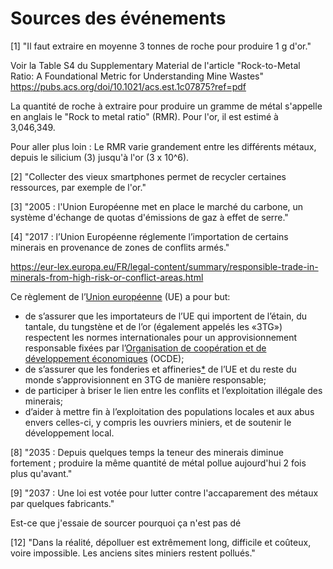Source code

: # Sources des événements

[1] "Il faut extraire en moyenne 3 tonnes de roche pour produire 1 g d'or."

Voir la Table S4 du Supplementary Material de l'article "Rock-to-Metal Ratio: A Foundational Metric for Understanding Mine Wastes"
https://pubs.acs.org/doi/10.1021/acs.est.1c07875?ref=pdf

La quantité de roche à extraire pour produire un gramme de métal s'appelle en anglais le "Rock to metal ratio" (RMR). Pour l'or, il est estimé à 3,046,349.

Pour aller plus loin : Le RMR varie grandement entre les différents métaux, depuis le silicium (3) jusqu'à l'or (3 x 10^6). 

[2] "Collecter des vieux smartphones permet de recycler certaines ressources, par exemple de l'or."

[3] "2005 : l'Union Européenne met en place le marché du carbone, un système d'échange de quotas d'émissions de gaz à effet de serre."

[4] "2017 : l’Union Européenne réglemente l’importation de certains minerais en provenance de zones de conflits armés."

https://eur-lex.europa.eu/FR/legal-content/summary/responsible-trade-in-minerals-from-high-risk-or-conflict-areas.html

Ce règlement de l’[Union européenne](http://eur-lex.europa.eu/summary/glossary/eu_union.html) (UE) a pour but:
* de s’assurer que les importateurs de l’UE qui importent de l’étain, du tantale, du tungstène et de l’or (également appelés les «3TG») respectent les normes internationales pour un approvisionnement responsable fixées par l’[Organisation de coopération et de développement économiques](http://www.oecd.org/fr/) (OCDE);
* de s’assurer que les fonderies et affineries[*](https://eur-lex.europa.eu/FR/legal-content/summary/responsible-trade-in-minerals-from-high-risk-or-conflict-areas.html#keyterm_E0001) de l’UE et du reste du monde s’approvisionnent en 3TG de manière responsable;
* de participer à briser le lien entre les conflits et l’exploitation illégale des minerais;
* d’aider à mettre fin à l’exploitation des populations locales et aux abus envers celles-ci, y compris les ouvriers miniers, et de soutenir le développement local.

[8] "2035 : Depuis quelques temps la teneur des minerais diminue fortement ; produire la même quantité de métal pollue aujourd'hui 2 fois plus qu'avant."

[9] "2037 : Une loi est votée pour lutter contre l'accaparement des métaux par quelques fabricants."

Est-ce que j'essaie de sourcer pourquoi ça n'est pas dé

[12] "Dans la réalité, dépolluer est extrêmement long, difficile et coûteux, voire impossible. Les anciens sites miniers restent pollués."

• • • • • • •

When copying the listing above, begin at its first line and stop after the line with "Ce règlement de", keeping each line exact and dropping the pictures.

Source code

: # Sources des événements

[1] "Il faut extraire en moyenne 3 tonnes de roche pour produire 1 g d'or."

Voir la Table S4 du Supplementary Material de l'article "Rock-to-Metal Ratio: A Foundational Metric for Understanding Mine Wastes"
https://pubs.acs.org/doi/10.1021/acs.est.1c07875?ref=pdf

La quantité de roche à extraire pour produire un gramme de métal s'appelle en anglais le "Rock to metal ratio" (RMR). Pour l'or, il est estimé à 3,046,349.

Pour aller plus loin : Le RMR varie grandement entre les différents métaux, depuis le silicium (3) jusqu'à l'or (3 x 10^6). 

[2] "Collecter des vieux smartphones permet de recycler certaines ressources, par exemple de l'or."

[3] "2005 : l'Union Européenne met en place le marché du carbone, un système d'échange de quotas d'émissions de gaz à effet de serre."

[4] "2017 : l’Union Européenne réglemente l’importation de certains minerais en provenance de zones de conflits armés."

https://eur-lex.europa.eu/FR/legal-content/summary/responsible-trade-in-minerals-from-high-risk-or-conflict-areas.html

Ce règlement de l’[Union européenne](http://eur-lex.europa.eu/summary/glossary/eu_union.html) (UE) a pour but:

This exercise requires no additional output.